Le Dialogue du Désespéré avec son âme

Jacques Marchand

Un homme souffre d'un mal profond qui l'incite à attendre la mort. Il n'a plus aucun goût pour la vie, mais il ne veut pas se suicider. Il souhaite seulement attendre la mort et une vie posthume. Une dispute entre l'homme et son âme s'engage et culmine dans quatre beaux poèmes où l'homme fait part de sa situation, explique son désespoir et craint pour la survie de son âme (bâ). Le troisième de ces poèmes est un chant d'une beauté tragique, unique dans toute la littérature égyptienne. Le poète y a recours à des images très riches pour décrire l'approche de sa mort. Dans le quatrième poème, il se réfugie dans l'attente d'un éventuel après-vie pour son âme.

On pourrait être tenté [de faire de cet homme souffrant] un authentique minimaliste, c’est-à-dire quelqu’un qui quitte le jeu en le remettant en question et en prétendant être en mesure d’en inventer un autre. Mais la preuve que cette possibilité stratégique nouvelle ne lui effleure pas l’esprit, il nous la livre clairement dans le troisième poème, un chant d’une beauté tragique, unique dans toute la littérature égyptienne. Son leitmotiv est celui du retrait, de l’attentisme pur, du désespoir total. Hors du jeu social de la reconnaissance, il n’y a plus rien: «La mort est devant moi aujourd’hui, comme la guérison pour un homme malade, comme la sortie après un long confinement. […] La mort est devant moi aujourd’hui, comme un chemin familier, comme un homme qui rentre au pays après la guerre. La mort est devant moi aujourd’hui, comme une embellie dans le ciel, comme lorsqu’un homme découvre soudain ce qu’il ignorait. La mort est devant moi aujourd’hui, comme un homme qui se languit de rentrer chez lui quand il a passé une longue période en captivité.»

Le désespéré attend la mort. L’échec de la sagesse gradualiste est l’échec de sa vie. Aucune solution de rechange n’est envisageable. Dans le quatrième poème, court comme une retombée après un drame profond, il se console dans la pensée refuge d’une après-vie où il pourra obtenir des dieux ce que les hommes lui ont refusé. Son seul espoir résidant dans l’après-vie, on comprend qu’il débatte âprement avec son bâ et cherche à le préserver à tout prix. Comme le dit le premier poème, si le bâ le quitte, c’en est fini de son ultime espoir: «Vois [dit-il à son bâ], mon nom est exécré à cause de toi, vois, plus encore qu’une femme à propos de laquelle on raconte des mensonges à son mari.» L’image même de la perte de réputation, du déshonneur, dans ces sociétés traditionnelles.
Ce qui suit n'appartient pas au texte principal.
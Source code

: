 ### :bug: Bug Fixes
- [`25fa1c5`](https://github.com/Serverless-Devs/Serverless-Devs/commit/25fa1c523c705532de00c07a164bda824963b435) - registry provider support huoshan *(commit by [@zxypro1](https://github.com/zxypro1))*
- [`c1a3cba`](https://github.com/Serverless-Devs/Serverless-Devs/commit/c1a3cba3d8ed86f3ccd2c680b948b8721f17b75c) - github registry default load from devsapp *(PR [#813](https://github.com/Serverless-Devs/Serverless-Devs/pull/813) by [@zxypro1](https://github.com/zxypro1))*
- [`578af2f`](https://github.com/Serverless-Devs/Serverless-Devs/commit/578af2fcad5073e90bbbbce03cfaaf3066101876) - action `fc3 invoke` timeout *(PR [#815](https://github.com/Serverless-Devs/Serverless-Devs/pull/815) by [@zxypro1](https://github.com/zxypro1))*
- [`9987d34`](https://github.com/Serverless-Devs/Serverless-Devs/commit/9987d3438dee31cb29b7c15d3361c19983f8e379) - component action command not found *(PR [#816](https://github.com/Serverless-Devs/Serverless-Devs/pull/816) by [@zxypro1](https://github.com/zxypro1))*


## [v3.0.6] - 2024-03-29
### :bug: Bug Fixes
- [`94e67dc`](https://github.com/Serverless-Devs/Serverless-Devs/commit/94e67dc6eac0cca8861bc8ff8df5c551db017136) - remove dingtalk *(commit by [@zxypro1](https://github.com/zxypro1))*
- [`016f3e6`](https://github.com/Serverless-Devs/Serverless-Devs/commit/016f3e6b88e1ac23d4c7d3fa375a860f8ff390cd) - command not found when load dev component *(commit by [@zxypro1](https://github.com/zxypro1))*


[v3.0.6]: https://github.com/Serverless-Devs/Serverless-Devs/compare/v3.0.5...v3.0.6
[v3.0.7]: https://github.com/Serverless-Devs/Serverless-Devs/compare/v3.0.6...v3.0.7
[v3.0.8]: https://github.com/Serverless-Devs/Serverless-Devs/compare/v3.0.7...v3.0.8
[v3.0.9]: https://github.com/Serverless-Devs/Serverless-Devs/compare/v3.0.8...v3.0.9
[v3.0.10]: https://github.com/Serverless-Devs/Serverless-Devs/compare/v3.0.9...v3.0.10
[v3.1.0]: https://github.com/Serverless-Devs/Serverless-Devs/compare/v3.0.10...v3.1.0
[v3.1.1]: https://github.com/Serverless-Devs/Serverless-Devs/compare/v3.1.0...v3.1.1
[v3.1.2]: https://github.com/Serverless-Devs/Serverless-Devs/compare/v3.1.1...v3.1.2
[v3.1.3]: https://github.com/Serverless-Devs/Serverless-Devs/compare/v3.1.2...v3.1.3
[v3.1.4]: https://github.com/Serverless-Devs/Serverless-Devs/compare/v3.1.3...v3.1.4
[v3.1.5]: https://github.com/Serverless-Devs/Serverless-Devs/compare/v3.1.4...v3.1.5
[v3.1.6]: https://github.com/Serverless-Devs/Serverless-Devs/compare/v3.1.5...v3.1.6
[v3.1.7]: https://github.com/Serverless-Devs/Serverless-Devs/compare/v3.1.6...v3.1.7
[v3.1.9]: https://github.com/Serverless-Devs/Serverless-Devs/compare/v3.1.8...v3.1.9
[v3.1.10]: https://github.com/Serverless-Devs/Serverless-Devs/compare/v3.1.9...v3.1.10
Finalement, la menace est levée et le bâ accède à la demande du désespéré mais notre homme sait, au fond de lui-même, ce que signifie cette déchirante dispute intérieure. En effet, dans la perspective gradualiste du jeu de la reconnaissance, celui qui est témoin de la désintégration sociale et qui se voit ainsi séparé peu à peu des siens, cet homme est bientôt menacé par contrecoup de désintégration personnelle et d’annihilation pure et simple à long terme. Lorsque la communauté de vie nous fait défaut, l’intégrité personnelle est menacée à son tour. C’est le secret terrible de la pensée holiste. Le résultat de l’échec au jeu gradualiste de la reconnaissance, c’est le désespoir existentiel, la désintégration personnelle. Malgré le «happy end» imaginé par l’auteur, nous connaissons tout de même la véritable issue du drame qui vient de se jouer sous nos yeux. Toute la teneur tragique du texte nous en avertit: l’Égyptien qui cherche refuge dans la mort vit ce dénouement avec un sentiment d’échec profond et insurmontable. Seule sa lucidité le rachète.